Follow each step carefully to understand the complete solution

Understand the problem

Look at the following function:

$y=\left(3x+1\right)\left(1-3x\right)$

Determine for which values of $x$ the following is true:

$f\left(x\right) < 0$

Step-by-step solution

To determine for which values of $x$ the expression $y = (3x+1)(1-3x)$ is less than zero, we follow these steps:

Find the roots of each factor:

The factor $3x+1 = 0$ gives the root $x = -\frac{1}{3}$ .
The factor $1-3x = 0$ gives the root $x = \frac{1}{3}$ .

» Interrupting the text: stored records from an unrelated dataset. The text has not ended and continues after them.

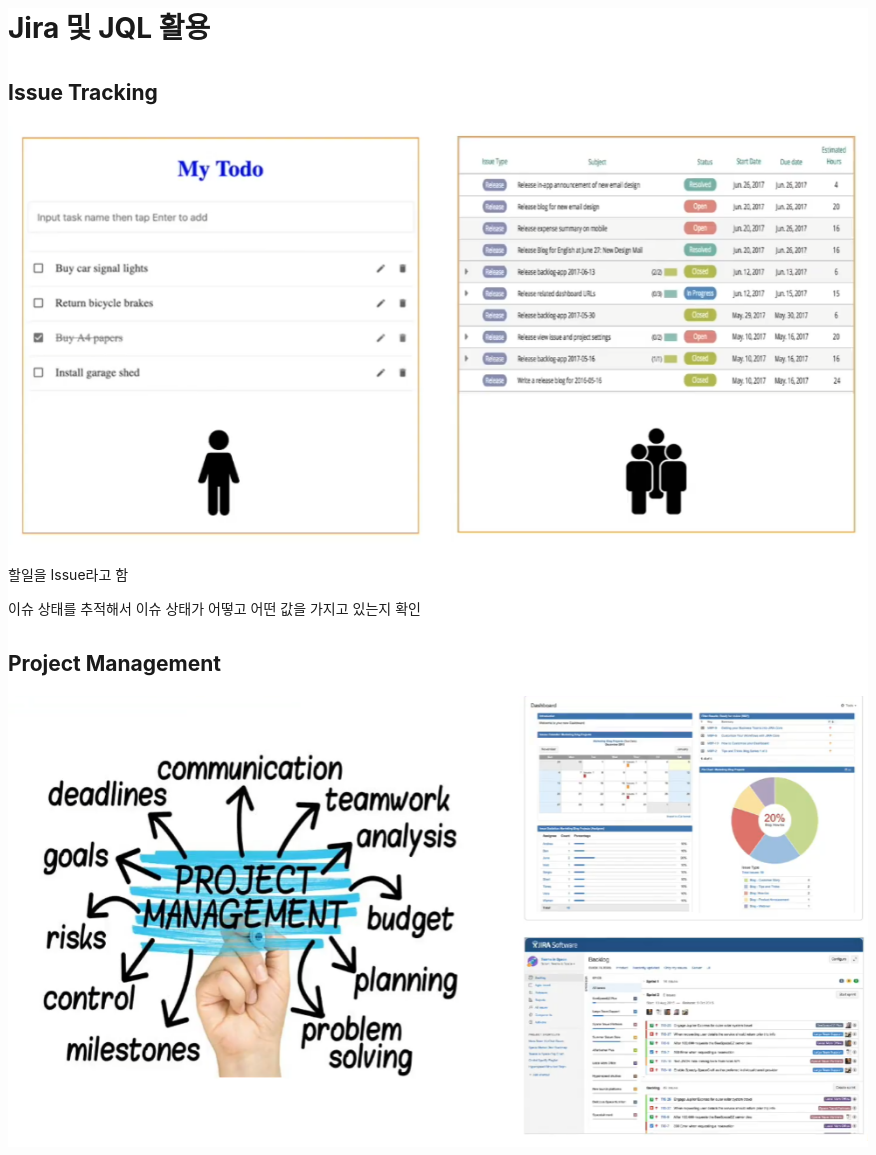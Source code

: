# Jira 및 JQL 활용

## Issue Tracking

![image-20230105103618370](./Jira%20%EB%B0%8F%20JQL%20%ED%99%9C%EC%9A%A9.assets/image-20230105103618370.png)

할일을 Issue라고 함

이슈 상태를 추적해서 이슈 상태가 어떻고 어떤 값을 가지고 있는지 확인

## Project Management

![image-20230105103736599](./Jira%20%EB%B0%8F%20JQL%20%ED%99%9C%EC%9A%A9.assets/image-20230105103736599.png)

Determine the intervals created by these roots:

Interval 1: $x < -\frac{1}{3}$
Interval 2: $-\frac{1}{3} < x < \frac{1}{3}$
Interval 3: $x > \frac{1}{3}$

Test the sign of the product within each interval:

For $x < -\frac{1}{3}$ , choose $x = -1$ :

$3x+1$ is negative, and $1-3x$ is positive. Product = negative.

For $-\frac{1}{3} < x < \frac{1}{3}$ , choose $x = 0$ :

$3x+1$ is positive, and $1-3x$ is positive. Product = positive.

For $x > \frac{1}{3}$ , choose $x = 1$ :

$3x+1$ is positive, and $1-3x$ is negative. Product = negative.

Conclusion: The product $(3x+1)(1-3x)$ is less than zero for:

$x > \frac{1}{3}$ or $x < -\frac{1}{3}$

Final Answer

$x > \frac{1}{3}$ or $x < -\frac{1}{3}$

Key Points to Remember

Essential concepts to master this topic

Zero Finding: Set each factor equal to zero to find boundary points
Interval Testing: Choose test points like x = -1, 0, 1 to determine signs
Solution Check: Verify negative regions match your interval notation answer ✓

Common Mistakes

Avoid these frequent errors

Testing signs incorrectly at boundary points
Don't substitute the actual roots like x = -1/3 into the factors = always gives zero! This tells you nothing about the sign in each interval. Always choose test points that are clearly inside each interval, not on the boundaries.

Practice Quiz

Test your knowledge with interactive questions

The graph of the function below intersects the X-axis at points A and B.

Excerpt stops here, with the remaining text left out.